If anyone knows the dedication and passion it takes to follow one’s dreams, it’s Ian McIntosh. Born and raised in Invermere, McIntosh is today one of the most sought after extreme skiers in North America. With over a dozen films, countless magazines and a couple of top-three finishes on the world freeskiing circuit under his belt, McIntosh – who just turned 31 – was back in the valley recently visiting his family, and took some time out to share the secret of his success with The Valley Echo.
“My parents got me skiing at 22 months old. And I was in the race program at Panorama,” he said, but it was two of his older cousins in Fernie who really opened his eyes to the world of freeskiing.
“They were starting to become kind of legendary in Fernie for things they were skiing,” said McIntosh. “When I was really young, I would see photos of my cousins in Powder Magazine and so on and so forth… I decided it was something I wanted to pursue.”
So he quit ski racing at 13 (“I just wanted to ski backcountry”) and after graduating from David Thompson Secondary School, moved to Fernie where he freeskied for a season before moving to Golden for the opening season of Kicking Horse Resort.
Deciding to ski year round, McIntosh then went to New Zealand for the summer, where he entered a competition called the World Heli Challenge and placed in the top five against some of the biggest names in the sport. He was nineteen.
It didn’t take much for the Canadians competing in the challenge to convince McIntosh to move to Whistler and make a career out of what he loved to do. After returning to Canada, he did exactly that and started competing on the freeskiing world tour, road tripping with other “ski bum friends” to events he could afford.
“After a couple years of glimmers of success I started to realize the only way to do well is to stay on your feet,” McIntosh said, laughing.
Soon he was consistently placing in the top three, and his winning cheques paid for him to keep competing.
“I would go to France and I’d be like, ‘OK, the only way I can get to the next event is if I get a podium,’ and I would and I’d go to the next event and it would be the same thing,” he said. “At the end of year, I finished second in the world and first in North America.”

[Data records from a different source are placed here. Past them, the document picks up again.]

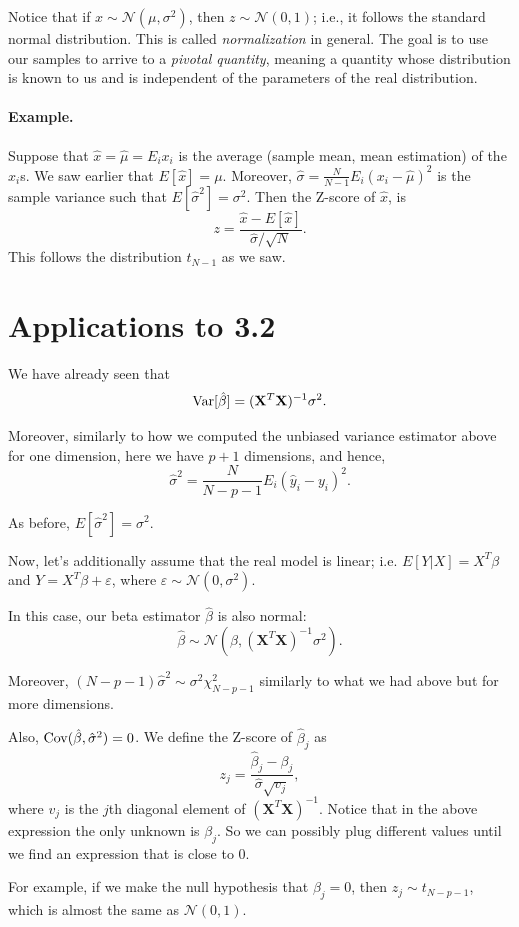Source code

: \documentclass[11pt]{article}
\theoremstyle{definition}
\newcommand{\XX}{\mathbf{X}}
\newcommand{\Normal}[2]{\ensuremath{\mathcal N (#1, #2)}}
\begin{document}
Notice that if $x\sim\Normal{\mu}{\sigma^2}$, then $z\sim\Normal 0 1$; i.e., it
follows the standard normal distribution. This is called \emph{normalization} in
general. The goal is to use our samples to arrive to a \emph{pivotal quantity},
meaning a quantity whose distribution is known to us and is independent of the
parameters of the real distribution.

\paragraph{Example.} Suppose that $\hat x=\hat\mu=E_i x_i$ is the average (sample mean,
mean estimation) of the $x_i$s. We saw earlier that $E[\hat{x}]=\mu$. Moreover,
$\hat\sigma=\frac{N}{N-1}E_i(x_i-\hat\mu)^2$ is the sample variance such that
$E[\hat\sigma^2]=\sigma^2$. Then the Z-score of $\hat x$, is
\[z=\frac{\hat x-E[\hat x]}{\hat\sigma/\sqrt{N}}.\]
This follows the distribution $t_{N-1}$ as we saw.

\section{Applications to 3.2}
We have already seen that
\[\Var[\hat\beta]=(\XX^T\XX)^{-1}\sigma^2.\]

Moreover, similarly to how we computed the unbiased variance estimator above for
one dimension, here we have $p+1$ dimensions, and hence,
\[\hat\sigma^2=\frac{N}{N-p-1}E_i(\hat y_i-y_i)^2.\]

As before, $E[\hat\sigma^2]=\sigma^2$.

Now, let's additionally assume that the real model is linear; i.e.
$E[Y|X]=X^T\beta$ and $Y=X^T\beta+\varepsilon$, where
$\varepsilon\sim\Normal{0}{\sigma^2}$.

In this case, our beta estimator $\hat\beta$ is also normal:
\[\hat\beta\sim\Normal{\beta}{(\XX^T\XX)^{-1}\sigma^2}.\]

Moreover, $(N-p-1)\hat\sigma^2\sim\sigma^2\chi^2_{N-p-1}$ similarly to what we
had above but for more dimensions.

Also, $\operatorname*{Cov}(\hat\beta,\hat\sigma^2)=0$. We define the Z-score of $\hat\beta_j$
as
\[z_j=\frac{\hat\beta_j-\beta_j}{\hat\sigma\sqrt{v_j}},\] where $v_j$ is the
$j$th diagonal element of $(\XX^T\XX)^{-1}$. Notice that in the above expression
the only unknown is $\beta_j$. So we can possibly plug different values until we
find an expression that is close to 0.

For example, if we make the null hypothesis that $\beta_j=0$, then $z_j\sim
	t_{N-p-1}$, which is almost the same as $\Normal 0 1$.
\end{document}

That was 2004. McIntosh began to see interest from sponsors, and though he wasn’t getting paid aside from what he was making as a carpenter in the off season, he was getting gear and a travel budget. After ending up third overall the following year, he began to look at transitioning to a film career. “If you’re a North American free skier, there is no money to be made on the tour; not too many people pay attention to it outside of the core community,” he said. “The way you make a career is you get into the films.”
His impressive portfolio caught the interest of an action sports company in the States called Teton Gravity Research that gave him the opportunity to spend a season filming with them locally in Jackson, Wyoming and if he made the cut, he would get a spot in their next film.
“So I went to Jackson basically with a credit card, slept on a couch for three months, and skied for TGR’s cameras,” he said. “It went really, really well.”
Not only did he get a spot in the film, Anomaly, but TGR asked him to go to Alaska with their A-list athletes to keep filming, and McIntosh began to receive contract offers, among them North Face, his biggest sponsor to this day, and Rossignol.
“Anomaly was basically the start of what I would call a professional career,” he said. “Travelling the world now basically is my job; I do everything from skiing for the films, to avalanche safety presentations to going to sales meetings to talk about product. I’m on the move most of the year now.”
McIntosh was forced to take the last year off to recover from a broken femur, but said he’s now in the best shape of his life with three more film projects in the works. He comes back to the valley two to three times a year to visit family, whenever he can find the time. When asked about filming in the Purcells, the mountains he grew up skiing in, McIntosh said this might be the year for it.
“I’ve been suggesting it year after year to TGR… the mountains here are amazing.”